Soil respiration and heterotrophic respiration in a cool-temperate forest with sika deer-induced alteration of understory vegetation

Abstract

Overpopulated ungulates reduce the biomass of understory vegetation and promote the expansion of unpalatable plants in world forests. Such understory degradation may influence soil respiration (R_s) and heterotrophic respiration (R_h). Here, we examined this possibility in one cool-temperate forest in southern Kyushu, Japan. At the study site, the dominant understory vegetation, dwarf bamboo (Sasa; Sasamorpha borealis), has been patchy lost and replaced by an unpalatable shrub, Asebi (Pieris japonica), owing to sika deer feeding.
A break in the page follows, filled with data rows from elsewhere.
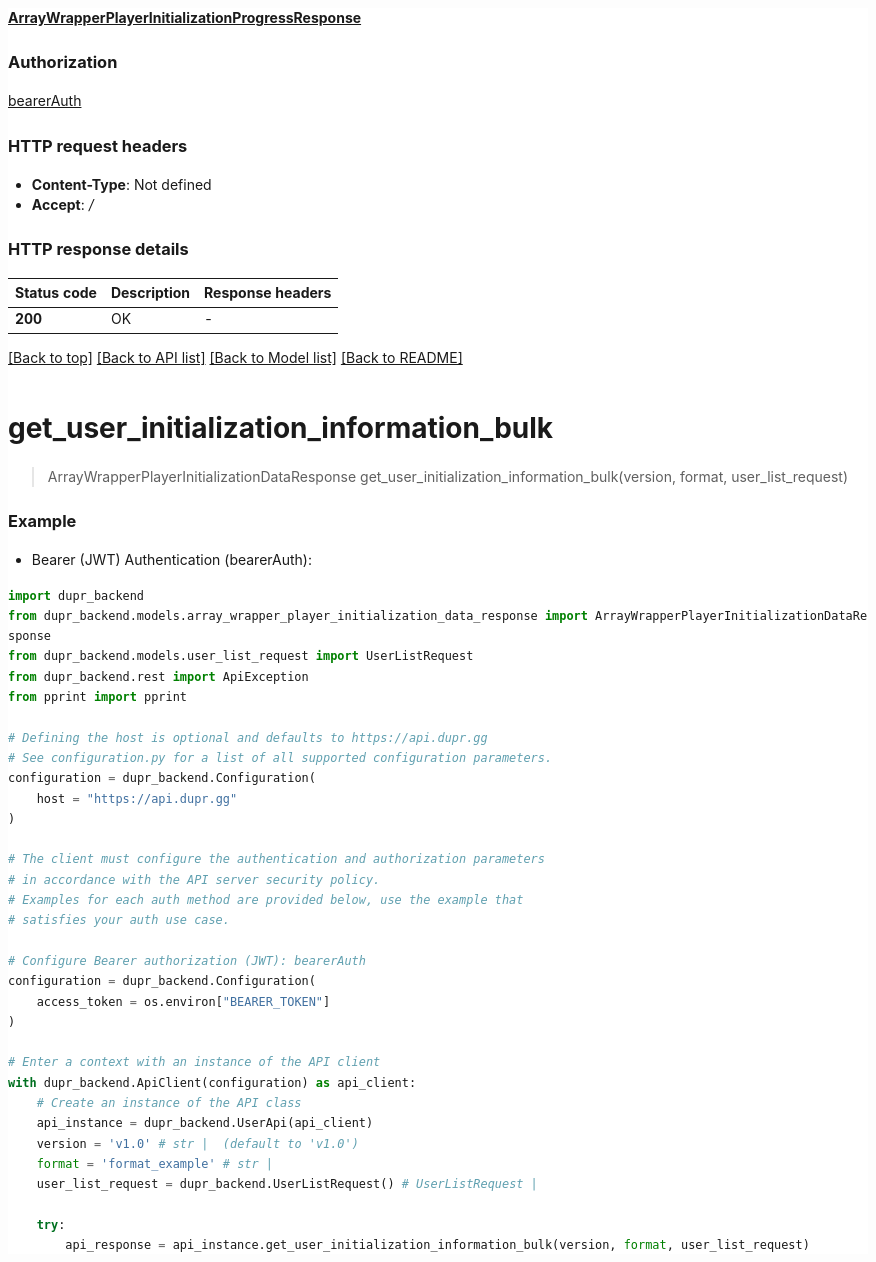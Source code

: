 [**ArrayWrapperPlayerInitializationProgressResponse**](ArrayWrapperPlayerInitializationProgressResponse.md)

### Authorization

[bearerAuth](../README.md#bearerAuth)

### HTTP request headers

 - **Content-Type**: Not defined
 - **Accept**: */*

### HTTP response details

| Status code | Description | Response headers |
|-------------|-------------|------------------|
**200** | OK |  -  |

[[Back to top]](#) [[Back to API list]](../README.md#documentation-for-api-endpoints) [[Back to Model list]](../README.md#documentation-for-models) [[Back to README]](../README.md)

# **get_user_initialization_information_bulk**
> ArrayWrapperPlayerInitializationDataResponse get_user_initialization_information_bulk(version, format, user_list_request)

### Example

* Bearer (JWT) Authentication (bearerAuth):

```python
import dupr_backend
from dupr_backend.models.array_wrapper_player_initialization_data_response import ArrayWrapperPlayerInitializationDataResponse
from dupr_backend.models.user_list_request import UserListRequest
from dupr_backend.rest import ApiException
from pprint import pprint

# Defining the host is optional and defaults to https://api.dupr.gg
# See configuration.py for a list of all supported configuration parameters.
configuration = dupr_backend.Configuration(
    host = "https://api.dupr.gg"
)

# The client must configure the authentication and authorization parameters
# in accordance with the API server security policy.
# Examples for each auth method are provided below, use the example that
# satisfies your auth use case.

# Configure Bearer authorization (JWT): bearerAuth
configuration = dupr_backend.Configuration(
    access_token = os.environ["BEARER_TOKEN"]
)

# Enter a context with an instance of the API client
with dupr_backend.ApiClient(configuration) as api_client:
    # Create an instance of the API class
    api_instance = dupr_backend.UserApi(api_client)
    version = 'v1.0' # str |  (default to 'v1.0')
    format = 'format_example' # str | 
    user_list_request = dupr_backend.UserListRequest() # UserListRequest | 

    try:
        api_response = api_instance.get_user_initialization_information_bulk(version, format, user_list_request)
```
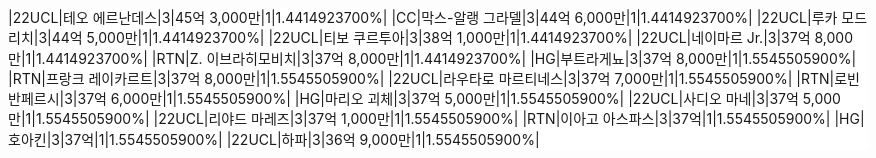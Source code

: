 |22UCL|테오 에르난데스|3|45억 3,000만|1|1.4414923700%|
|CC|막스-알랭 그라델|3|44억 6,000만|1|1.4414923700%|
|22UCL|루카 모드리치|3|44억 5,000만|1|1.4414923700%|
|22UCL|티보 쿠르투아|3|38억 1,000만|1|1.4414923700%|
|22UCL|네이마르 Jr.|3|37억 8,000만|1|1.4414923700%|
|RTN|Z. 이브라히모비치|3|37억 8,000만|1|1.4414923700%|
|HG|부트라게뇨|3|37억 8,000만|1|1.5545505900%|
|RTN|프랑크 레이카르트|3|37억 8,000만|1|1.5545505900%|
|22UCL|라우타로 마르티네스|3|37억 7,000만|1|1.5545505900%|
|RTN|로빈 반페르시|3|37억 6,000만|1|1.5545505900%|
|HG|마리오 괴체|3|37억 5,000만|1|1.5545505900%|
|22UCL|사디오 마네|3|37억 5,000만|1|1.5545505900%|
|22UCL|리야드 마레즈|3|37억 1,000만|1|1.5545505900%|
|RTN|이아고 아스파스|3|37억|1|1.5545505900%|
|HG|호아킨|3|37억|1|1.5545505900%|
|22UCL|하파|3|36억 9,000만|1|1.5545505900%|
We targeted three understory vegetation types: Sasa understory (SU), no understory (NU), and Asebi understory (AU). The R_s, R_h, soil temperature, and soil volumetric water content (SVWC) were measured at three points in each understory type using an automatic opening/closing chamber system from August 2022 to November 2023. We then evaluated biotic and abiotic factors, including surface litter amount, fine root biomass, and soil physiochemical properties, to examine their effects on the temperature sensitivity proxy (Q₁₀) of R_s and R_h. Annual R_s and R_h were estimated using continuously measured soil temperature data and temperature-R_s and R_h relationships. The temporal variation of R_s and R_h was strongly affected by soil temperature and weakly by SVWC for all understory types. The spatial variation in Q₁₀ of R_s and R_h was explained by fine root biomass and surface litter amount, respectively, regardless of understory type. Differences in annual R_s and R_h among understory types were comparable to those among measurement points in the same understory type. This was due to the similar soil temperature and Q₁₀ of R_s and R_h among understory types. Thus, inner-site R_s and R_h variations could be generated by the spatial variations in soil biotic factors, regardless of understory vegetation type in our study site. This means our study cannot clearly verify whether overbrowsing increases R_s and R_h, highlighting the necessity for future research.